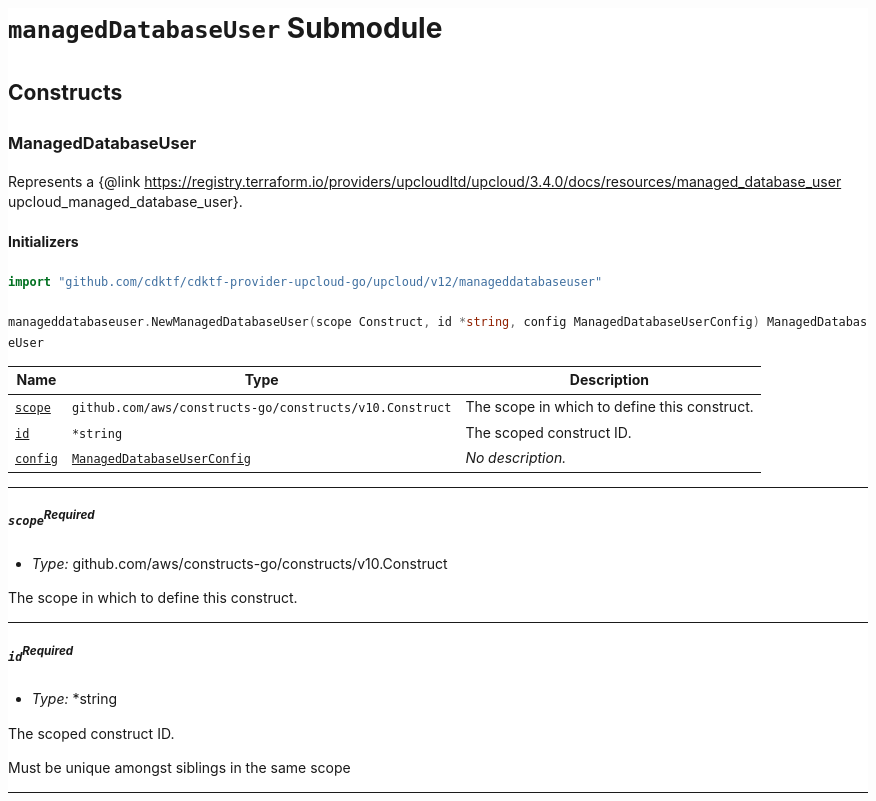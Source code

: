 # `managedDatabaseUser` Submodule <a name="`managedDatabaseUser` Submodule" id="@cdktf/provider-upcloud.managedDatabaseUser"></a>

## Constructs <a name="Constructs" id="Constructs"></a>

### ManagedDatabaseUser <a name="ManagedDatabaseUser" id="@cdktf/provider-upcloud.managedDatabaseUser.ManagedDatabaseUser"></a>

Represents a {@link https://registry.terraform.io/providers/upcloudltd/upcloud/3.4.0/docs/resources/managed_database_user upcloud_managed_database_user}.

#### Initializers <a name="Initializers" id="@cdktf/provider-upcloud.managedDatabaseUser.ManagedDatabaseUser.Initializer"></a>

```go
import "github.com/cdktf/cdktf-provider-upcloud-go/upcloud/v12/manageddatabaseuser"

manageddatabaseuser.NewManagedDatabaseUser(scope Construct, id *string, config ManagedDatabaseUserConfig) ManagedDatabaseUser
```

| **Name** | **Type** | **Description** |
| --- | --- | --- |
| <code><a href="#@cdktf/provider-upcloud.managedDatabaseUser.ManagedDatabaseUser.Initializer.parameter.scope">scope</a></code> | <code>github.com/aws/constructs-go/constructs/v10.Construct</code> | The scope in which to define this construct. |
| <code><a href="#@cdktf/provider-upcloud.managedDatabaseUser.ManagedDatabaseUser.Initializer.parameter.id">id</a></code> | <code>*string</code> | The scoped construct ID. |
| <code><a href="#@cdktf/provider-upcloud.managedDatabaseUser.ManagedDatabaseUser.Initializer.parameter.config">config</a></code> | <code><a href="#@cdktf/provider-upcloud.managedDatabaseUser.ManagedDatabaseUserConfig">ManagedDatabaseUserConfig</a></code> | *No description.* |

---

##### `scope`<sup>Required</sup> <a name="scope" id="@cdktf/provider-upcloud.managedDatabaseUser.ManagedDatabaseUser.Initializer.parameter.scope"></a>

- *Type:* github.com/aws/constructs-go/constructs/v10.Construct

The scope in which to define this construct.

---

##### `id`<sup>Required</sup> <a name="id" id="@cdktf/provider-upcloud.managedDatabaseUser.ManagedDatabaseUser.Initializer.parameter.id"></a>

- *Type:* *string

The scoped construct ID.

Must be unique amongst siblings in the same scope

---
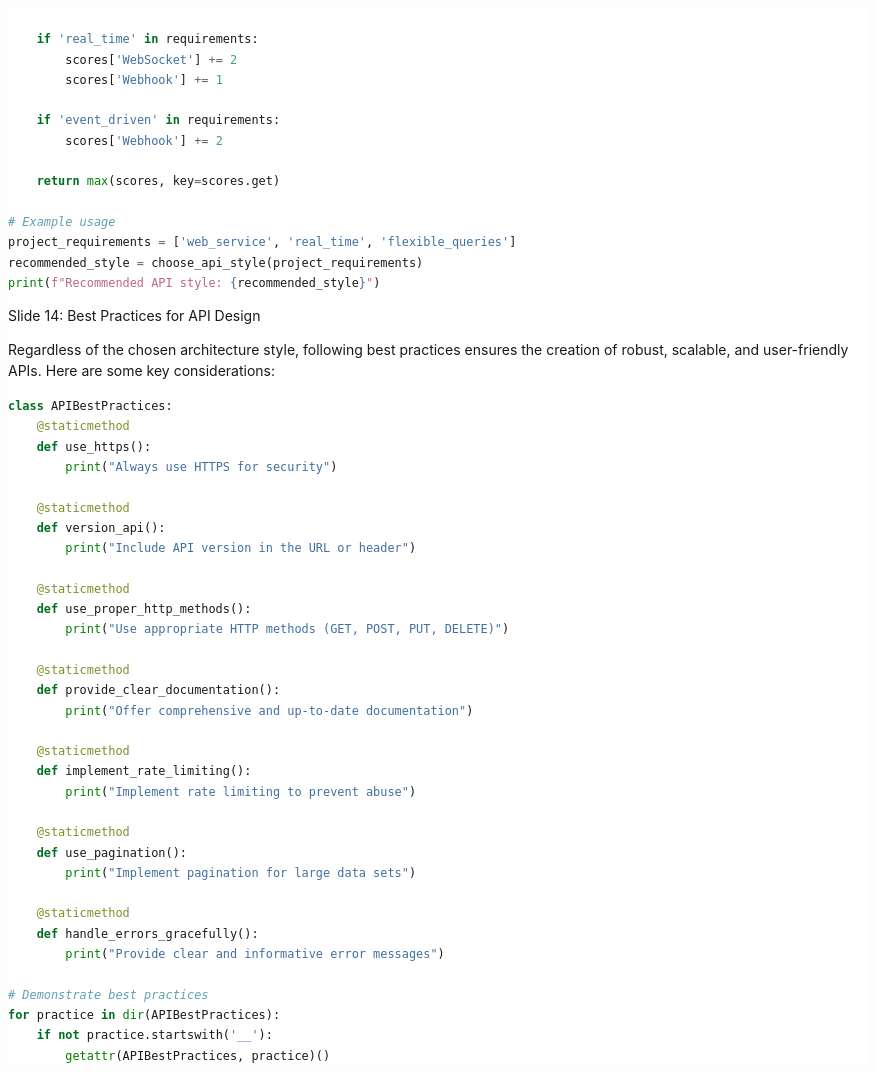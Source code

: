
 ```python
    
    if 'real_time' in requirements:
        scores['WebSocket'] += 2
        scores['Webhook'] += 1
    
    if 'event_driven' in requirements:
        scores['Webhook'] += 2
    
    return max(scores, key=scores.get)

# Example usage
project_requirements = ['web_service', 'real_time', 'flexible_queries']
recommended_style = choose_api_style(project_requirements)
print(f"Recommended API style: {recommended_style}")
```

Slide 14: Best Practices for API Design

Regardless of the chosen architecture style, following best practices ensures the creation of robust, scalable, and user-friendly APIs. Here are some key considerations:

```python
class APIBestPractices:
    @staticmethod
    def use_https():
        print("Always use HTTPS for security")
    
    @staticmethod
    def version_api():
        print("Include API version in the URL or header")
    
    @staticmethod
    def use_proper_http_methods():
        print("Use appropriate HTTP methods (GET, POST, PUT, DELETE)")
    
    @staticmethod
    def provide_clear_documentation():
        print("Offer comprehensive and up-to-date documentation")
    
    @staticmethod
    def implement_rate_limiting():
        print("Implement rate limiting to prevent abuse")
    
    @staticmethod
    def use_pagination():
        print("Implement pagination for large data sets")
    
    @staticmethod
    def handle_errors_gracefully():
        print("Provide clear and informative error messages")

# Demonstrate best practices
for practice in dir(APIBestPractices):
    if not practice.startswith('__'):
        getattr(APIBestPractices, practice)()
```
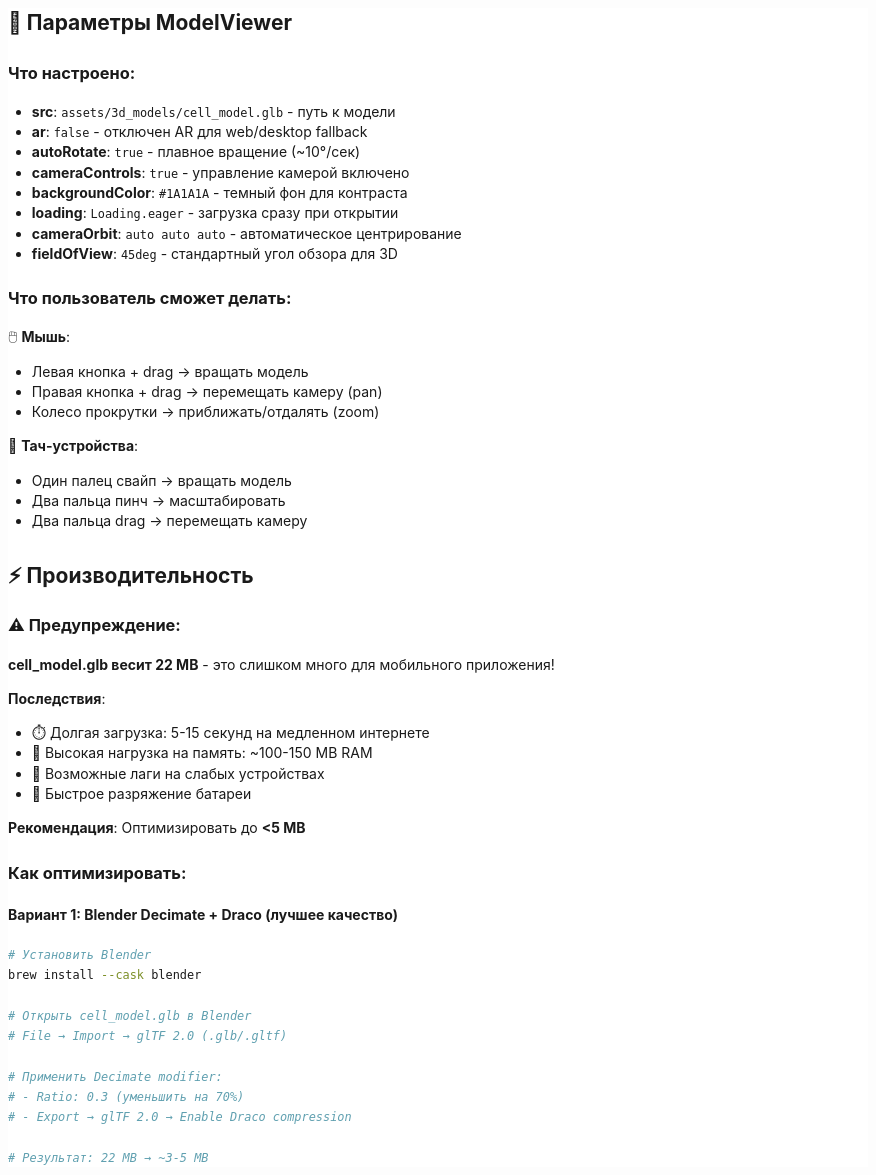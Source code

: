 ## 🎨 Параметры ModelViewer

### Что настроено:

- **src**: `assets/3d_models/cell_model.glb` - путь к модели
- **ar**: `false` - отключен AR для web/desktop fallback
- **autoRotate**: `true` - плавное вращение (~10°/сек)
- **cameraControls**: `true` - управление камерой включено
- **backgroundColor**: `#1A1A1A` - темный фон для контраста
- **loading**: `Loading.eager` - загрузка сразу при открытии
- **cameraOrbit**: `auto auto auto` - автоматическое центрирование
- **fieldOfView**: `45deg` - стандартный угол обзора для 3D

### Что пользователь сможет делать:

🖱️ **Мышь**:
- Левая кнопка + drag → вращать модель
- Правая кнопка + drag → перемещать камеру (pan)
- Колесо прокрутки → приближать/отдалять (zoom)

📱 **Тач-устройства**:
- Один палец свайп → вращать модель
- Два пальца пинч → масштабировать
- Два пальца drag → перемещать камеру

## ⚡ Производительность

### ⚠️ Предупреждение:

**cell_model.glb весит 22 MB** - это слишком много для мобильного приложения!

**Последствия**:
- ⏱️ Долгая загрузка: 5-15 секунд на медленном интернете
- 💾 Высокая нагрузка на память: ~100-150 MB RAM
- 🐌 Возможные лаги на слабых устройствах
- 📱 Быстрое разряжение батареи

**Рекомендация**: Оптимизировать до **<5 MB**

### Как оптимизировать:

#### **Вариант 1: Blender Decimate + Draco** (лучшее качество)
```bash
# Установить Blender
brew install --cask blender

# Открыть cell_model.glb в Blender
# File → Import → glTF 2.0 (.glb/.gltf)

# Применить Decimate modifier:
# - Ratio: 0.3 (уменьшить на 70%)
# - Export → glTF 2.0 → Enable Draco compression

# Результат: 22 MB → ~3-5 MB
```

Activity | Pull each line containing the word "камеру" out of the data above.

Solution below |
- Правая кнопка + drag → перемещать камеру (pan)
- Два пальца drag → перемещать камеру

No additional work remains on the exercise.